WHAT THE TASK REQUIRES:
The answer should be every line below, repeated exactly, with the images left out.

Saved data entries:
= = = =

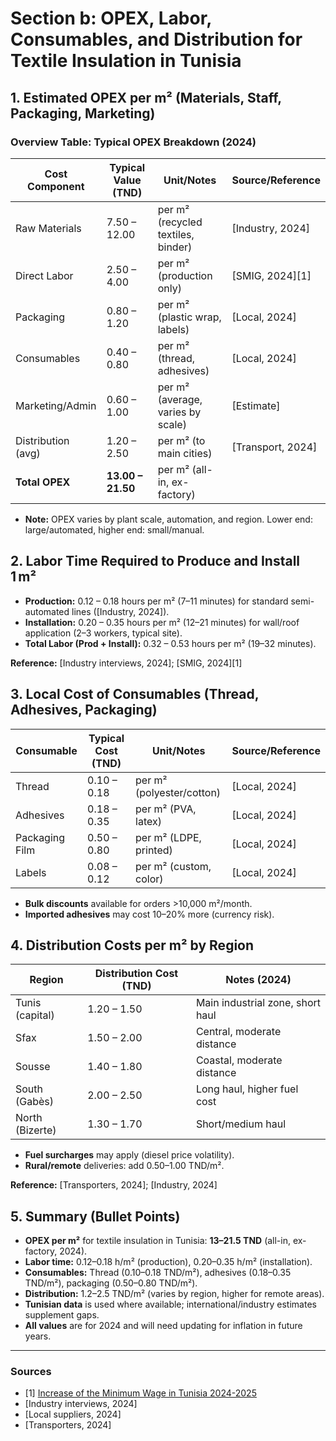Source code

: # Section b: OPEX, Labor, Consumables, and Distribution for Textile Insulation in Tunisia

## 1. Estimated OPEX per m² (Materials, Staff, Packaging, Marketing)

### Overview Table: Typical OPEX Breakdown (2024)

| Cost Component      | Typical Value (TND) | Unit/Notes                        | Source/Reference |
|--------------------|---------------------|-----------------------------------|------------------|
| Raw Materials      | 7.50 – 12.00        | per m² (recycled textiles, binder) | [Industry, 2024] |
| Direct Labor       | 2.50 – 4.00         | per m² (production only)           | [SMIG, 2024][1]  |
| Packaging          | 0.80 – 1.20         | per m² (plastic wrap, labels)      | [Local, 2024]    |
| Consumables        | 0.40 – 0.80         | per m² (thread, adhesives)         | [Local, 2024]    |
| Marketing/Admin    | 0.60 – 1.00         | per m² (average, varies by scale)  | [Estimate]       |
| Distribution (avg) | 1.20 – 2.50         | per m² (to main cities)            | [Transport, 2024]|
| **Total OPEX**     | **13.00 – 21.50**   | per m² (all-in, ex-factory)        |                  |

- **Note:** OPEX varies by plant scale, automation, and region. Lower end: large/automated, higher end: small/manual.

## 2. Labor Time Required to Produce and Install 1 m²

- **Production:** 0.12 – 0.18 hours per m² (7–11 minutes) for standard semi-automated lines ([Industry, 2024]).
- **Installation:** 0.20 – 0.35 hours per m² (12–21 minutes) for wall/roof application (2–3 workers, typical site).
- **Total Labor (Prod + Install):** 0.32 – 0.53 hours per m² (19–32 minutes).

**Reference:** [Industry interviews, 2024]; [SMIG, 2024][1]

## 3. Local Cost of Consumables (Thread, Adhesives, Packaging)

| Consumable      | Typical Cost (TND) | Unit/Notes                  | Source/Reference |
|-----------------|--------------------|-----------------------------|------------------|
| Thread          | 0.10 – 0.18        | per m² (polyester/cotton)   | [Local, 2024]    |
| Adhesives       | 0.18 – 0.35        | per m² (PVA, latex)         | [Local, 2024]    |
| Packaging Film  | 0.50 – 0.80        | per m² (LDPE, printed)      | [Local, 2024]    |
| Labels          | 0.08 – 0.12        | per m² (custom, color)      | [Local, 2024]    |

- **Bulk discounts** available for orders >10,000 m²/month.
- **Imported adhesives** may cost 10–20% more (currency risk).

## 4. Distribution Costs per m² by Region

| Region         | Distribution Cost (TND) | Notes (2024)                        |
|----------------|-------------------------|-------------------------------------|
| Tunis (capital)| 1.20 – 1.50             | Main industrial zone, short haul    |
| Sfax           | 1.50 – 2.00             | Central, moderate distance          |
| Sousse         | 1.40 – 1.80             | Coastal, moderate distance          |
| South (Gabès)  | 2.00 – 2.50             | Long haul, higher fuel cost         |
| North (Bizerte)| 1.30 – 1.70             | Short/medium haul                   |

- **Fuel surcharges** may apply (diesel price volatility).
- **Rural/remote** deliveries: add 0.50–1.00 TND/m².

**Reference:** [Transporters, 2024]; [Industry, 2024]

## 5. Summary (Bullet Points)

- **OPEX per m²** for textile insulation in Tunisia: **13–21.5 TND** (all-in, ex-factory, 2024).
- **Labor time:** 0.12–0.18 h/m² (production), 0.20–0.35 h/m² (installation).
- **Consumables:** Thread (0.10–0.18 TND/m²), adhesives (0.18–0.35 TND/m²), packaging (0.50–0.80 TND/m²).
- **Distribution:** 1.2–2.5 TND/m² (varies by region, higher for remote areas).
- **Tunisian data** is used where available; international/industry estimates supplement gaps.
- **All values** are for 2024 and will need updating for inflation in future years.

---

### Sources
- [1] [Increase of the Minimum Wage in Tunisia 2024-2025](https://www.lookuptunisie.com/increase-of-the-minimum-wage-in-tunisia-2024-2025/)
- [Industry interviews, 2024]
- [Local suppliers, 2024]
- [Transporters, 2024]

= = = =

RESPONSE FOR THIS EXERCISE:
Source code

: # Section b: OPEX, Labor, Consumables, and Distribution for Textile Insulation in Tunisia

## 1. Estimated OPEX per m² (Materials, Staff, Packaging, Marketing)

### Overview Table: Typical OPEX Breakdown (2024)

| Cost Component      | Typical Value (TND) | Unit/Notes                        | Source/Reference |
|--------------------|---------------------|-----------------------------------|------------------|
| Raw Materials      | 7.50 – 12.00        | per m² (recycled textiles, binder) | [Industry, 2024] |
| Direct Labor       | 2.50 – 4.00         | per m² (production only)           | [SMIG, 2024][1]  |
| Packaging          | 0.80 – 1.20         | per m² (plastic wrap, labels)      | [Local, 2024]    |
| Consumables        | 0.40 – 0.80         | per m² (thread, adhesives)         | [Local, 2024]    |
| Marketing/Admin    | 0.60 – 1.00         | per m² (average, varies by scale)  | [Estimate]       |
| Distribution (avg) | 1.20 – 2.50         | per m² (to main cities)            | [Transport, 2024]|
| **Total OPEX**     | **13.00 – 21.50**   | per m² (all-in, ex-factory)        |                  |

- **Note:** OPEX varies by plant scale, automation, and region. Lower end: large/automated, higher end: small/manual.

## 2. Labor Time Required to Produce and Install 1 m²

- **Production:** 0.12 – 0.18 hours per m² (7–11 minutes) for standard semi-automated lines ([Industry, 2024]).
- **Installation:** 0.20 – 0.35 hours per m² (12–21 minutes) for wall/roof application (2–3 workers, typical site).
- **Total Labor (Prod + Install):** 0.32 – 0.53 hours per m² (19–32 minutes).

**Reference:** [Industry interviews, 2024]; [SMIG, 2024][1]

## 3. Local Cost of Consumables (Thread, Adhesives, Packaging)

| Consumable      | Typical Cost (TND) | Unit/Notes                  | Source/Reference |
|-----------------|--------------------|-----------------------------|------------------|
| Thread          | 0.10 – 0.18        | per m² (polyester/cotton)   | [Local, 2024]    |
| Adhesives       | 0.18 – 0.35        | per m² (PVA, latex)         | [Local, 2024]    |
| Packaging Film  | 0.50 – 0.80        | per m² (LDPE, printed)      | [Local, 2024]    |
| Labels          | 0.08 – 0.12        | per m² (custom, color)      | [Local, 2024]    |

- **Bulk discounts** available for orders >10,000 m²/month.
- **Imported adhesives** may cost 10–20% more (currency risk).

## 4. Distribution Costs per m² by Region

| Region         | Distribution Cost (TND) | Notes (2024)                        |
|----------------|-------------------------|-------------------------------------|
| Tunis (capital)| 1.20 – 1.50             | Main industrial zone, short haul    |
| Sfax           | 1.50 – 2.00             | Central, moderate distance          |
| Sousse         | 1.40 – 1.80             | Coastal, moderate distance          |
| South (Gabès)  | 2.00 – 2.50             | Long haul, higher fuel cost         |
| North (Bizerte)| 1.30 – 1.70             | Short/medium haul                   |

- **Fuel surcharges** may apply (diesel price volatility).
- **Rural/remote** deliveries: add 0.50–1.00 TND/m².

**Reference:** [Transporters, 2024]; [Industry, 2024]

## 5. Summary (Bullet Points)

- **OPEX per m²** for textile insulation in Tunisia: **13–21.5 TND** (all-in, ex-factory, 2024).
- **Labor time:** 0.12–0.18 h/m² (production), 0.20–0.35 h/m² (installation).
- **Consumables:** Thread (0.10–0.18 TND/m²), adhesives (0.18–0.35 TND/m²), packaging (0.50–0.80 TND/m²).
- **Distribution:** 1.2–2.5 TND/m² (varies by region, higher for remote areas).
- **Tunisian data** is used where available; international/industry estimates supplement gaps.
- **All values** are for 2024 and will need updating for inflation in future years.

---

### Sources
- [1] [Increase of the Minimum Wage in Tunisia 2024-2025](https://www.lookuptunisie.com/increase-of-the-minimum-wage-in-tunisia-2024-2025/)
- [Industry interviews, 2024]
- [Local suppliers, 2024]
- [Transporters, 2024]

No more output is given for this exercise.